The Chinese herring (Ilisha elongata) is an economically important clupeiform fish, mostly found along the coast of China and Japan in the western Pacific Ocean. Overfishing and climate change have caused a substantial decline in its annual catch, which may have impacted its population size and structure. Here, we present a chromosome-level genome assembly of the Chinese herring, generated using a combination of Nanopore sequencing, Illumina sequencing, and high-throughput chromatin conformation capture (Hi-C) technologies. The total length of this assembly is802.47 Mbp, anchored to 24 chromosomes, with contig N50 and scaffold N50 values of 13.22 Mbpand 33.10 Mbp, respectively. BUSCO analysis indicated high completeness of this assembly, with 94.9% of universal single-copy orthologs. Analysis of resequencing samples from various coastal regions of China and Japan revealed four distinct genetic populations of Chinese herring along the East Asian coast.

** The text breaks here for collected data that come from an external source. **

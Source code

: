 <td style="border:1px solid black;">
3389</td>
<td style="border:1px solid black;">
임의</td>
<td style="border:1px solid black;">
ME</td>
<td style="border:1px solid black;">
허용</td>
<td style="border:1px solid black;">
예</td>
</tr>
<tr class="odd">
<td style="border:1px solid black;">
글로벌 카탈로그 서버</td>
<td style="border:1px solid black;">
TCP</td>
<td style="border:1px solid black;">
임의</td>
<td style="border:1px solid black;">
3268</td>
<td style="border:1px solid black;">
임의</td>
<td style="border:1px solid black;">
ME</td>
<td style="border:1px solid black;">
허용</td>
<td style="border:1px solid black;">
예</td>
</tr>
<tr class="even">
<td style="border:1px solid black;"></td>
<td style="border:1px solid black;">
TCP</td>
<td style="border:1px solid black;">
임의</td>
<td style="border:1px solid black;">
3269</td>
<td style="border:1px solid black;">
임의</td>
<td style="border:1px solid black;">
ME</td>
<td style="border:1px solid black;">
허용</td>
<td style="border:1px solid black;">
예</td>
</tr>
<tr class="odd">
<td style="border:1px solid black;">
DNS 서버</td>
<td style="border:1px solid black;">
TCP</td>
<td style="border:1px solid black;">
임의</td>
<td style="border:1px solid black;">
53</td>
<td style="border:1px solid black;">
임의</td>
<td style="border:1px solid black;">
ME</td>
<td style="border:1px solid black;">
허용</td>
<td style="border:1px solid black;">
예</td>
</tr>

The Dandong population (Yellow Sea) diverged earliest, exhibiting unique genetic structures and selective sweep signals, whereas the other three populations expanded from a tropical South China Sea ancestral population to the East China Sea and to Japanese waters. Among 23,366 protein-coding genes, several families related to metabolism of very-long-chain unsaturated fatty acids are particularly contracted compared to the American shad. Additionally, several genes associated with fatty acid synthesis formation have undergone accelerated positive selection. These findings may explain the differential fatty acid ratios in marine versus riverine migratory clupeiforms. This high-quality genome assembly of the Chinese herring may provide valuable resources for comparative study of coastal fishes and benefit the development of a sustainable management strategy for fisheries of the Chinese herring.